[Stored data entries]
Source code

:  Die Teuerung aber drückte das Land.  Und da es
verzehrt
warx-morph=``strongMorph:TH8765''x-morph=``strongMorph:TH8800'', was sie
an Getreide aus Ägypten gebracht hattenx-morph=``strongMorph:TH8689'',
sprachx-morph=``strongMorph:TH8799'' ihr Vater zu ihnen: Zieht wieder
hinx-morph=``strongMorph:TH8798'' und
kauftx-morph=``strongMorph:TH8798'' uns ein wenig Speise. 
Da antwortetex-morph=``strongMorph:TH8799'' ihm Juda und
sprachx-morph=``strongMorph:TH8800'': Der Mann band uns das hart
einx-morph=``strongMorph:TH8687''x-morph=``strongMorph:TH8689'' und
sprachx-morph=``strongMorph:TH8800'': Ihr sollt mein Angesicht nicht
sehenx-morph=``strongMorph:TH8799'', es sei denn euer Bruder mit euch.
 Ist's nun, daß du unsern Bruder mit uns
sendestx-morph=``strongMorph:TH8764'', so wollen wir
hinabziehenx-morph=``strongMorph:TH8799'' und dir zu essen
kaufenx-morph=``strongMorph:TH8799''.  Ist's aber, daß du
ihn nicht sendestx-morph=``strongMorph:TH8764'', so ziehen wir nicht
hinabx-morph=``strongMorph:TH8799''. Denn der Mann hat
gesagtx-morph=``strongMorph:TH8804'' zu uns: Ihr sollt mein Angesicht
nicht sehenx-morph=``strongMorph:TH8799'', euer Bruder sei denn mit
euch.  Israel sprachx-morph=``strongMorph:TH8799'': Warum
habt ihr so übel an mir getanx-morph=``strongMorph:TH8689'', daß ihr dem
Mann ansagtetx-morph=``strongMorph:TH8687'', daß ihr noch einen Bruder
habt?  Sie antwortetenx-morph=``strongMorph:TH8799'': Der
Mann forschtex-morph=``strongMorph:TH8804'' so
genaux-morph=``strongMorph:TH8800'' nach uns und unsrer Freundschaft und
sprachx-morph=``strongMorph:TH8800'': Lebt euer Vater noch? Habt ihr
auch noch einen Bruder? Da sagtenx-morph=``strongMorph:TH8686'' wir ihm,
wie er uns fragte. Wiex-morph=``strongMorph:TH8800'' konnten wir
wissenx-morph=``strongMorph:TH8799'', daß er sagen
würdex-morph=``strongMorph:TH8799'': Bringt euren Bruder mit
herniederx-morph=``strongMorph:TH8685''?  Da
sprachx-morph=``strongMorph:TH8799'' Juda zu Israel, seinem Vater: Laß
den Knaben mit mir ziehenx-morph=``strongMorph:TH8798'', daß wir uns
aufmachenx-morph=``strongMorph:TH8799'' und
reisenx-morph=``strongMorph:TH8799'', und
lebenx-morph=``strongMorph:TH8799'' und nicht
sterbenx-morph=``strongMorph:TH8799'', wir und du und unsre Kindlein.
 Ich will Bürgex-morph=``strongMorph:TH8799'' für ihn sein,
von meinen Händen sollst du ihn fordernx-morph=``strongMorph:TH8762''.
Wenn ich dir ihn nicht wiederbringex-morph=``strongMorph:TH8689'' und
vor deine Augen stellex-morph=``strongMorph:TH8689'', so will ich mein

* * *

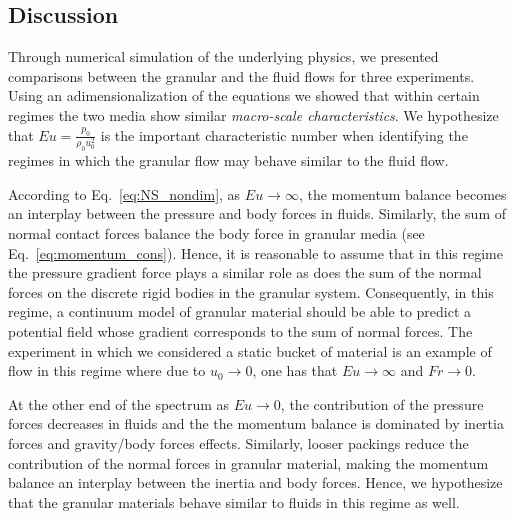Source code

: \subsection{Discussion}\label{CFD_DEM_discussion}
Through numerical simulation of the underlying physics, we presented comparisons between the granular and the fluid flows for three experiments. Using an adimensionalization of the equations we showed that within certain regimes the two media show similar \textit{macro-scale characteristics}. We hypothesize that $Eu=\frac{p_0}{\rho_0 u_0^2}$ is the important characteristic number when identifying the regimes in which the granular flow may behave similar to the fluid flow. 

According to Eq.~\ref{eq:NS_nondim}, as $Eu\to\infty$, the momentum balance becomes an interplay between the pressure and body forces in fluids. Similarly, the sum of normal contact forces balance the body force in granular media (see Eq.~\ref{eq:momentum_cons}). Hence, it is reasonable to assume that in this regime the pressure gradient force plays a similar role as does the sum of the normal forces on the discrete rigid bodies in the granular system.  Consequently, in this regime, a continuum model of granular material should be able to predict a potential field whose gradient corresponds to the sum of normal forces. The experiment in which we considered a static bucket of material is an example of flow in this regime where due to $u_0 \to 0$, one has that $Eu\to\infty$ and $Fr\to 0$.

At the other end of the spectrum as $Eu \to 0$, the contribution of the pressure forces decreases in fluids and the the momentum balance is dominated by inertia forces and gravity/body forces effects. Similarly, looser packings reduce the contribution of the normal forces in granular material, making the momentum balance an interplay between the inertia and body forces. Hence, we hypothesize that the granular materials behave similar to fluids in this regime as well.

==

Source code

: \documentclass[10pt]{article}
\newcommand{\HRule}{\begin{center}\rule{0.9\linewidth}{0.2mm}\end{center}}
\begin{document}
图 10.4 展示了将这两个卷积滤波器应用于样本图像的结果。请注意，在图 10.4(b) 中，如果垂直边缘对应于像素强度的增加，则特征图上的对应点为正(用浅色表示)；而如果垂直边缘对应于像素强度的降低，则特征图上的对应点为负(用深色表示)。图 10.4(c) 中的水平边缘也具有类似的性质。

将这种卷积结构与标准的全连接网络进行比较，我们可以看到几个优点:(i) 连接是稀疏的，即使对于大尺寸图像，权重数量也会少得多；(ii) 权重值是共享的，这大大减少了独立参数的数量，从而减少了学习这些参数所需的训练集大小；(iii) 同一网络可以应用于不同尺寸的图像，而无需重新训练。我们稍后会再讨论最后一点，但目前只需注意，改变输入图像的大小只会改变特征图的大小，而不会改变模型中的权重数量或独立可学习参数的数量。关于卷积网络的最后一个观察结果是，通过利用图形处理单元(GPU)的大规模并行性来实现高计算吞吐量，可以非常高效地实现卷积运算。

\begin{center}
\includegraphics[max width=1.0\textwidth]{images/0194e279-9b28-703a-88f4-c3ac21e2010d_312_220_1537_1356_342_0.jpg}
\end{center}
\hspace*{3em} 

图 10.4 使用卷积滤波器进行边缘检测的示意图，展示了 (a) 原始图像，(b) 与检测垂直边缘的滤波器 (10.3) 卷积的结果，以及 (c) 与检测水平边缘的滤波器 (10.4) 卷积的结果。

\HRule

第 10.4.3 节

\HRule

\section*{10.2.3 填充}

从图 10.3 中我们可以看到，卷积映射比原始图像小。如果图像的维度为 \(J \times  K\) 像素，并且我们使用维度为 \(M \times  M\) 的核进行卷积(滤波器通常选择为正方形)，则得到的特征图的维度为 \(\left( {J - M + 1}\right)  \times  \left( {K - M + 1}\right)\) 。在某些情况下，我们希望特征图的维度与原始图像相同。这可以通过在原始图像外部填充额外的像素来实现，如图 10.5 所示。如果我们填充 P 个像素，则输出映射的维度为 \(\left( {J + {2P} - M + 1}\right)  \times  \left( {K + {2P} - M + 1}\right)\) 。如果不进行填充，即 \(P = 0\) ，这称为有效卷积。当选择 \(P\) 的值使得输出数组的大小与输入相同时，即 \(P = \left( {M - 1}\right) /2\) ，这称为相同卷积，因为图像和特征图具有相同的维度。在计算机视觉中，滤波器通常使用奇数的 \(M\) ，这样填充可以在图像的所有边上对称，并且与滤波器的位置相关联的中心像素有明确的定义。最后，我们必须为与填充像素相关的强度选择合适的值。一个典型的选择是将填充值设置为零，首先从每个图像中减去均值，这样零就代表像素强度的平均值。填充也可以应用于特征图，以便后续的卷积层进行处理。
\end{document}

§ **Your task**
Copy every line from the records that holds the string "begin".

§ **Answer to the problem**
\newcommand{\HRule}{\begin{center}\rule{0.9\linewidth}{0.2mm}\end{center}}
\begin{document}
\begin{center}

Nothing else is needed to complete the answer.